No Brasil, no que diz respeito às plantas, essa inovação jurídica é perfeitamente compatível com o sistema sui generis que foi adotado para a proteção de cultivares. Uma alternativa seria permitir a proteção por meio de patente da a planta geneticamente modificada ou evento de transformação genética, deixando a variedade sob a proteção do sistema de proteção de cultivares.

Com relação aos animais, caso um animal só possa ser obtido através da engenharia genética, excluindo qualquer cruzamento natural, a invenção relativa a este animal poderá ser patenteada.

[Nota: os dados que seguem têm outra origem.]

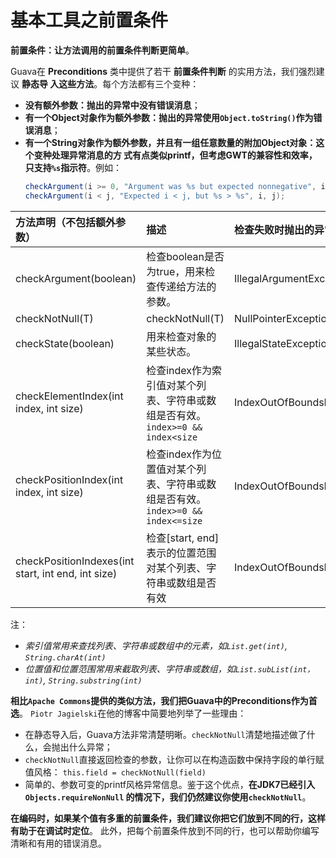 基本工具之前置条件
================================================================================
**前置条件：让方法调用的前置条件判断更简单**。

Guava在 **Preconditions** 类中提供了若干 **前置条件判断** 的实用方法，我们强烈建议 **静态导
入这些方法**。每个方法都有三个变种： 
+ **没有额外参数：抛出的异常中没有错误消息**；
+ **有一个Object对象作为额外参数：抛出的异常使用`Object.toString()`作为错误消息**；
+ **有一个String对象作为额外参数，并且有一组任意数量的附加Object对象：这个变种处理异常消息的方
式有点类似printf，但考虑GWT的兼容性和效率，只支持`%s`指示符**。例如：
    ```java 
    checkArgument(i >= 0, "Argument was %s but expected nonnegative", i);
    checkArgument(i < j, "Expected i < j, but %s > %s", i, j);
    ```

| 方法声明（不包括额外参数）| 描述 | 检查失败时抛出的异常 |
| :-------------- | :----------- | :------------- |
| checkArgument(boolean) | 检查boolean是否为true，用来检查传递给方法的参数。 | IllegalArgumentException |
| checkNotNull(T) | checkNotNull(T) | NullPointerException |
| checkState(boolean) | 用来检查对象的某些状态。| IllegalStateException |
| checkElementIndex(int index, int size) | 检查index作为索引值对某个列表、字符串或数组是否有效。`index>=0 && index<size` | IndexOutOfBoundsException |
| checkPositionIndex(int index, int size) | 检查index作为位置值对某个列表、字符串或数组是否有效。`index>=0 && index<=size` | IndexOutOfBoundsException |
| checkPositionIndexes(int start, int end, int size) | 检查[start, end]表示的位置范围对某个列表、字符串或数组是否有效 | IndexOutOfBoundsException |

注：
+ *索引值常用来查找列表、字符串或数组中的元素，如`List.get(int)`, `String.charAt(int)`*
+ *位置值和位置范围常用来截取列表、字符串或数组，如`List.subList(int，int)`, 
`String.substring(int)`*

**相比`Apache Commons`提供的类似方法，我们把Guava中的Preconditions作为首选**。
`Piotr Jagielski`在他的博客中简要地列举了一些理由：
+ 在静态导入后，Guava方法非常清楚明晰。`checkNotNull`清楚地描述做了什么，会抛出什么异常；
+ `checkNotNull`直接返回检查的参数，让你可以在构造函数中保持字段的单行赋值风格：
`this.field = checkNotNull(field)`
+ 简单的、参数可变的printf风格异常信息。鉴于这个优点，**在JDK7已经引入`Objects.requireNonNull`
的情况下，我们仍然建议你使用`checkNotNull`**。

**在编码时，如果某个值有多重的前置条件，我们建议你把它们放到不同的行，这样有助于在调试时定位**。
此外，把每个前置条件放到不同的行，也可以帮助你编写清晰和有用的错误消息。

Assim, permite-se a patente do animal evento de transformação genética e não da raça do animal.

No que diz respeito à proteção por uma patente, de seqüências ou seqüências parciais de genes isolados do corpo humano, que pode ser considerada uma forma proteção semelhante à de substâncias químicas, o debate sobre o âmbito de abrangência de uma patente nessa área constitui uma questão econômica relevante, pois o assunto está diretamente ligado à busca do equilíbrio entre o investimento e a compensação para o pesquisador/inventor pioneiro.

Sobre a proteção por patente de linhagens de células-tronco, considerando o avanço da medicina brasileira no desenvolvimento de técnica de reconstituição de tecidos com células-tronco e que a Lei 11.105/05 legitimou o uso de células-tronco embrionárias em pesquisas, constata-se que o assunto tem grande relevância para o Brasil. Todavia, deve-se buscar tratar de forma diferenciada às linhagens obtidas de células-tronco pluripotentes e totipotentes, visto que apresentam vantagens e limitações acerca do potencial de uso.

Constata-se, portanto, que diante do avanço da produção do conhecimento no âmbito da engenharia genética e do implemento da moderna biotecnologia, o Poder Público brasileiro deve estar mais atento e agir com maior eficiência com relação às questões ligadas à evolução e as implicações do direito relacionado à propriedade intelectual no campo da engenharia genética.

 

 

 

 

Reginaldo Minaré

Advogado e Diretor Jurídico da ANBio.